The African Union has declared 2025 the “Year of Justice for Africans and People of African Descent through Reparations,” presenting an opportunity to confront centuries of historical and ecological injustice. Now, the African Court on Human and Peoples’ Rights has a chance to turn this declaration into action by considering an advisory opinion on states’ human rights obligations in the context of climate change. The Court could issue a landmark ruling that explicitly links colonialism to climate harms across the continent, advancing Africa’s fight for reparative justice.
Amnesty International recently documented one striking example of colonial harm. Between 1924 and 1929, during the French colonial era in Madagascar, authorities deliberately released genetically manipulated cochineal parasites across roughly 40,000 hectares of drought-resilient vegetation in the Androy region. This vegetation, which had sustained the Antandroy people for generations, was destroyed at a rate of about 100 kilometers each year, stripping communities of a vital natural defense against recurring droughts. More than a century later, these communities remain exposed to hunger, displacement, and death during climatic crises—exacerbated by human-induced climate change driven largely by historically high-emitting countries such as France.
The scientific connection between colonialism and climate vulnerability is well-established. The IPCC highlighted how colonial practices left many communities in former colonies disproportionately exposed to climate impacts, from droughts to rising sea levels. Yet, turning science into effective climate action requires political will, particularly from states with historic responsibility for greenhouse gas emissions. When such action falters, affected countries have sought clarity and accountability through international legal avenues, including the International Court of Justice (ICJ).

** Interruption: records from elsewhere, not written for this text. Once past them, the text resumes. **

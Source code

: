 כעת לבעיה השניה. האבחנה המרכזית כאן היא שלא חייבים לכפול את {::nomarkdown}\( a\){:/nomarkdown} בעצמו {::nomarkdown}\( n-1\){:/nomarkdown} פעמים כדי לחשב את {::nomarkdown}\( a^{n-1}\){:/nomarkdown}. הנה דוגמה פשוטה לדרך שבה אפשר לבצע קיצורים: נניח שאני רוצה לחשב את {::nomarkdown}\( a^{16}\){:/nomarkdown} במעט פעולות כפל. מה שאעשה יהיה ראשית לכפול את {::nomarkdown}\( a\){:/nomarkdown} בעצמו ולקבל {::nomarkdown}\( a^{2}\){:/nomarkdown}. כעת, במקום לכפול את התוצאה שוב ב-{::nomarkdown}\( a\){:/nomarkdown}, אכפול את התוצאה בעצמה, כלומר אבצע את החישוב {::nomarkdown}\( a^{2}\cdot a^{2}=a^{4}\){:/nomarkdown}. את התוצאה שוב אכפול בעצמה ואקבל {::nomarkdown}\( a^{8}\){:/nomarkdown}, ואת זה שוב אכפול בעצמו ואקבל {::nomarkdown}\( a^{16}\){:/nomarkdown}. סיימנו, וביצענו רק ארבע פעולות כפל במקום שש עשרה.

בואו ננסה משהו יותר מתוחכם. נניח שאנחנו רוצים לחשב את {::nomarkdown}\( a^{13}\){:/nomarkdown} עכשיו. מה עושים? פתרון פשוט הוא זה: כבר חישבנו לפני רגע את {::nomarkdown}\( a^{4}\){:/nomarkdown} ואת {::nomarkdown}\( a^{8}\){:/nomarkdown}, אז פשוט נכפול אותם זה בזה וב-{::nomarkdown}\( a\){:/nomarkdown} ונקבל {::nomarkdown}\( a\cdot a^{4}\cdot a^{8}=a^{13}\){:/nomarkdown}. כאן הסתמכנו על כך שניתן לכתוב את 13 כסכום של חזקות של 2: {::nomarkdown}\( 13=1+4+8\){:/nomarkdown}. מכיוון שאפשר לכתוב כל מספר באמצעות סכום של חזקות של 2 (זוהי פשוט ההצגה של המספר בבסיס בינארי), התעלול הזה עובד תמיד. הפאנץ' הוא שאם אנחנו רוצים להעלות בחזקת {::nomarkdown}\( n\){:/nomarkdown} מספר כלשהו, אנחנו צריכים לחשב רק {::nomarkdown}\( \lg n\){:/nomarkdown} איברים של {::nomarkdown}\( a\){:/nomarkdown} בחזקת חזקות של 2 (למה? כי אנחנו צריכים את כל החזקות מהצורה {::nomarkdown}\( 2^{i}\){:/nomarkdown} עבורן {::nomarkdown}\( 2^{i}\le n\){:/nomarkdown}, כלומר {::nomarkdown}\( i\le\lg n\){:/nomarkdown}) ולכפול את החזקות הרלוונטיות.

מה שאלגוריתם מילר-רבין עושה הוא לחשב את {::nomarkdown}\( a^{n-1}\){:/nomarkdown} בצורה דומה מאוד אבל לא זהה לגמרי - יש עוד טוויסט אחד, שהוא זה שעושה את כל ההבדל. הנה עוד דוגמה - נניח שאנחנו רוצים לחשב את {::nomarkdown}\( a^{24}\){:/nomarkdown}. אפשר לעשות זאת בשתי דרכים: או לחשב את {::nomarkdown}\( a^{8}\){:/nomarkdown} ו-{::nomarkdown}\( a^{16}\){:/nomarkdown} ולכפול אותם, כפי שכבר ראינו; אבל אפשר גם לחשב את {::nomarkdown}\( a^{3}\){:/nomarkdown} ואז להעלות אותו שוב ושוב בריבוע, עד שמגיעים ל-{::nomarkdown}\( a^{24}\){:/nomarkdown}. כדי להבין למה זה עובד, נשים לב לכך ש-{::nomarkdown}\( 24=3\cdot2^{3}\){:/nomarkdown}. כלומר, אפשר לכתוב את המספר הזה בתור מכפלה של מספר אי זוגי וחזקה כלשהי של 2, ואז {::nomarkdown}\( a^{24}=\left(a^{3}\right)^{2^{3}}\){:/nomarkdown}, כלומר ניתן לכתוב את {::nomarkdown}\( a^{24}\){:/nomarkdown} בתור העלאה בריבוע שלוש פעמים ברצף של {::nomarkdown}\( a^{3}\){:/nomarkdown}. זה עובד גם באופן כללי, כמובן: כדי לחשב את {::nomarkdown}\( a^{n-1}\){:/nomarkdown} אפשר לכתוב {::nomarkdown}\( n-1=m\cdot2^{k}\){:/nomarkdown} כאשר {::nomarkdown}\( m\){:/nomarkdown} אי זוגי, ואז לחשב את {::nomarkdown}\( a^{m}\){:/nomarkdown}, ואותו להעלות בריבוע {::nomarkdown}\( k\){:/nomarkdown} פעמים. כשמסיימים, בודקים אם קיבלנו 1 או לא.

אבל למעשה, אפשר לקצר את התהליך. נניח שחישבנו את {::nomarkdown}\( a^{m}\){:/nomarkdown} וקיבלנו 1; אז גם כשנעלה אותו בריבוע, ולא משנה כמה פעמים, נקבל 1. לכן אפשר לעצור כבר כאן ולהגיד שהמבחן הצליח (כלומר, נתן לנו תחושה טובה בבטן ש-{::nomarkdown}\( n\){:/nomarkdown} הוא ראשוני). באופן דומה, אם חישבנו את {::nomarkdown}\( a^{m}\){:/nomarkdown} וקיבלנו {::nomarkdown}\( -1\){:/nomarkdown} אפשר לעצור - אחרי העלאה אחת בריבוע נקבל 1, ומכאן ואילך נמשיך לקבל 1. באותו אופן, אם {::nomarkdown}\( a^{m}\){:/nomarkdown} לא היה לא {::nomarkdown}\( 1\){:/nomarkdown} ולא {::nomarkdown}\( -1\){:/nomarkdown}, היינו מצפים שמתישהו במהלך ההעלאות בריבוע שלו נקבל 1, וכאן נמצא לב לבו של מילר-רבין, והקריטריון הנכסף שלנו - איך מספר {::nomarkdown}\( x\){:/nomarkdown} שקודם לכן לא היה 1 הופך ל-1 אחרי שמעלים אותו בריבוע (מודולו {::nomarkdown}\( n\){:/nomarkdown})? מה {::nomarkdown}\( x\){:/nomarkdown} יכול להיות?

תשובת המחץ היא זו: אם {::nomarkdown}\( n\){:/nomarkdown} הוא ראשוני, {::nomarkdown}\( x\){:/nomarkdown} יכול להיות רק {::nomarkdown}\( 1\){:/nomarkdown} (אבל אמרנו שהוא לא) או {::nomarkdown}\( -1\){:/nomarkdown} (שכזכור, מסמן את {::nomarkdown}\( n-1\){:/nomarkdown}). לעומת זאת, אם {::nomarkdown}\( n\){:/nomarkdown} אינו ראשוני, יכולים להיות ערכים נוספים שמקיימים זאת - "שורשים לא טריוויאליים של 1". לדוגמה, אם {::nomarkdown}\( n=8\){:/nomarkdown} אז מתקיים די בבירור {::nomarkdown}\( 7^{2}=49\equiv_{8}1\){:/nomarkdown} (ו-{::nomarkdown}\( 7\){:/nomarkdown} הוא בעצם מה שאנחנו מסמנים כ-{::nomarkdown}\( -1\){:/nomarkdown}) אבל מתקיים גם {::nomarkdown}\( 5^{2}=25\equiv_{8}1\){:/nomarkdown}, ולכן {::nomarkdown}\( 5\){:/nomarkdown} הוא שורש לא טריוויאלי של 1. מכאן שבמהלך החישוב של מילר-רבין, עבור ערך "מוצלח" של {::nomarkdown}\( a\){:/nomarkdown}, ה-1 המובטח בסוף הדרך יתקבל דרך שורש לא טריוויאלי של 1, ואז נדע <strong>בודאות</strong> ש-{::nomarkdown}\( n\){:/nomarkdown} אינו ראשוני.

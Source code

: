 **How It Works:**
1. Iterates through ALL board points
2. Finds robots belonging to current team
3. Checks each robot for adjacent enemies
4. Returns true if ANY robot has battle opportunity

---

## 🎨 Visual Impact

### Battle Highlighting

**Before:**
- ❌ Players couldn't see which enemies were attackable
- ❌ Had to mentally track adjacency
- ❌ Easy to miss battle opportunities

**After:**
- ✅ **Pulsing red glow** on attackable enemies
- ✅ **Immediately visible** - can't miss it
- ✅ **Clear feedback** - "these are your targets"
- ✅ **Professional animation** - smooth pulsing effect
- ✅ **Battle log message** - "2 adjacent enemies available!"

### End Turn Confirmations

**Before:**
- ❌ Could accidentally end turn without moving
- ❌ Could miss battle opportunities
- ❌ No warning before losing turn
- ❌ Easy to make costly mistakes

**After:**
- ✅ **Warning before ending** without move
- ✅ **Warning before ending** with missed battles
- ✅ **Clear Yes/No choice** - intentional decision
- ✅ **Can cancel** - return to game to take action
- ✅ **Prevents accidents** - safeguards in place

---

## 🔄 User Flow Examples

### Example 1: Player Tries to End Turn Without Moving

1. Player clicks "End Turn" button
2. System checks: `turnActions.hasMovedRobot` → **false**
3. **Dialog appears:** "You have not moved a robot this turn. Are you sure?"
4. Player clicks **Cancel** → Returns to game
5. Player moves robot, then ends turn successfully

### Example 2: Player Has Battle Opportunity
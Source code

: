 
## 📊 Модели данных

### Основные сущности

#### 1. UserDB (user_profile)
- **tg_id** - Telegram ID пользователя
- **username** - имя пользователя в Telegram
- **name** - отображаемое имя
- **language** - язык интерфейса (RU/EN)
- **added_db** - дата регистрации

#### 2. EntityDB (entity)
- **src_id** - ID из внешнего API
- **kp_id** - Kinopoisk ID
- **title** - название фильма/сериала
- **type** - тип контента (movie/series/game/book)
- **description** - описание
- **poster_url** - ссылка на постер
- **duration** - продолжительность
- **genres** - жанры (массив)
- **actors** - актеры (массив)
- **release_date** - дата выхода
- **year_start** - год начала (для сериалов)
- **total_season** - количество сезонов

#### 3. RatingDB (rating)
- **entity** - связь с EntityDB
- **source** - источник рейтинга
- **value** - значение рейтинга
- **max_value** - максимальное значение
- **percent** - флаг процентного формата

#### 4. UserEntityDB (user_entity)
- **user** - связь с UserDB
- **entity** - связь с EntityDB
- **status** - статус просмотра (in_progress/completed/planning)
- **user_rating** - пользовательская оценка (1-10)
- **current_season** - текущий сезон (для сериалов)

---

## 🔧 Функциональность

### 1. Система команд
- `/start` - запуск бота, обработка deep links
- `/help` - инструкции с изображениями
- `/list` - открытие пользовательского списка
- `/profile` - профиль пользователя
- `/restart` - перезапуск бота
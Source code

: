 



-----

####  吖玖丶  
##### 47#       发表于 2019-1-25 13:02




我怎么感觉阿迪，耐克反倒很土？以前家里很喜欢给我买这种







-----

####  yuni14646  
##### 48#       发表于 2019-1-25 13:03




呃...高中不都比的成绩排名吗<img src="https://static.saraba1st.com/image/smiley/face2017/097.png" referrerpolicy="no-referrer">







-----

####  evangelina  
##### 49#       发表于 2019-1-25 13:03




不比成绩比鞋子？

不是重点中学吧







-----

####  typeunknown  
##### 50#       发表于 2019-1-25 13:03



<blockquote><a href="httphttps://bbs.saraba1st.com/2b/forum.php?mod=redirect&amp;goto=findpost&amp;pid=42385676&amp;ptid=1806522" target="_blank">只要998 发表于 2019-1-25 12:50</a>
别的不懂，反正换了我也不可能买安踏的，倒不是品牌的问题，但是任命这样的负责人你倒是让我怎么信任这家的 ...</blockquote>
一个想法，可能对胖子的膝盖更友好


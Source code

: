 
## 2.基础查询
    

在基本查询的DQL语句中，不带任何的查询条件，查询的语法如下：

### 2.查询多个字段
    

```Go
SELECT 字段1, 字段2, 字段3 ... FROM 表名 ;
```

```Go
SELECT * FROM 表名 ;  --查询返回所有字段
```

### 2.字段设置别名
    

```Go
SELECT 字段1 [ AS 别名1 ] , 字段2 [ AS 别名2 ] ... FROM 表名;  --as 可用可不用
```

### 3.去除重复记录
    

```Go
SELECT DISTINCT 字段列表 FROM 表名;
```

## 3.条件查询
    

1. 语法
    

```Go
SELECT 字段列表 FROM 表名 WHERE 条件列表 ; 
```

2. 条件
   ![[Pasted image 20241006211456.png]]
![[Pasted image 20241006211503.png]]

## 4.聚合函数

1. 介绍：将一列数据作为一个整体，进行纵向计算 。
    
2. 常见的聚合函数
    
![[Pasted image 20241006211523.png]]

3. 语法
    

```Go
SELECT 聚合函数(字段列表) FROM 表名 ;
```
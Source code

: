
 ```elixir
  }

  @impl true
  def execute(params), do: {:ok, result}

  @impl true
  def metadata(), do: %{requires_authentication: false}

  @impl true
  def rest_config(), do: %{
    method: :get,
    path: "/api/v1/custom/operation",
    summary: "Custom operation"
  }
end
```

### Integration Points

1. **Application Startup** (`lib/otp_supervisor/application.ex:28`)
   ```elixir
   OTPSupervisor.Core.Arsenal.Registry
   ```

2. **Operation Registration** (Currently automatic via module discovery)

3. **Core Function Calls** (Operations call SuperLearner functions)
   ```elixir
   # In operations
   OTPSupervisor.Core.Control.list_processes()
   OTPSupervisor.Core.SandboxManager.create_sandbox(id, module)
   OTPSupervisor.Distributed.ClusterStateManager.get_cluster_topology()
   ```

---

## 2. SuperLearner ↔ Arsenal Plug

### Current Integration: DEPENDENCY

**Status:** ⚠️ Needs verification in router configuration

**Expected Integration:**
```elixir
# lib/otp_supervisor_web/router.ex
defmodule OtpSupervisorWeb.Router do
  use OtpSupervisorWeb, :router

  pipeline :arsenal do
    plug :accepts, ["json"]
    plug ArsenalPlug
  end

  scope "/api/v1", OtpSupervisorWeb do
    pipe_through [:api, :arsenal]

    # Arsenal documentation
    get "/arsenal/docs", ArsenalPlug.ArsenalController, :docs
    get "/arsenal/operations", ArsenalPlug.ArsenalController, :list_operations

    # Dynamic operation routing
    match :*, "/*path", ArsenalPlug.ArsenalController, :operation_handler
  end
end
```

In March 2023, Vanuatu, a former colony of France and the United Kingdom, rallied the UN General Assembly to request an ICJ advisory opinion on states’ legal obligations regarding climate change. While the ICJ recognized that climate obligations flow from customary international law, it notably avoided acknowledging colonialism as a driver of climate vulnerability. The Court also emphasized the difficulty of proving a “direct and certain causal link” between colonial acts and current climate harms, a standard that risks letting former colonial powers evade responsibility.
Despite the ICJ’s partial recognition of customary law as a basis for claims, its reluctance to engage with colonial legacies leaves a critical gap in global climate justice. The greenhouse gases driving current climate crises were largely emitted during the industrial rise of former colonial powers, while colonial practices, such as the destruction of Madagascar’s drought-resilient vegetation, compounded vulnerability for communities like the Antandroy.
The African Court on Human and Peoples’ Rights now has the opportunity to fill that gap. Since May 2025, the Court has been reviewing a request for an advisory opinion on African states’ human rights obligations in the context of climate change. Advocates hope the Court will explicitly link climate justice to reparative justice, foregrounding the enduring harms of colonialism and climate change on African communities. A ruling of this kind could give life to the Year of Reparations, advance the African Commission’s 2022 Resolution on Africa’s Reparations Agenda, and send a powerful message to the ICJ and the world: true climate justice must confront the legacies of colonialism.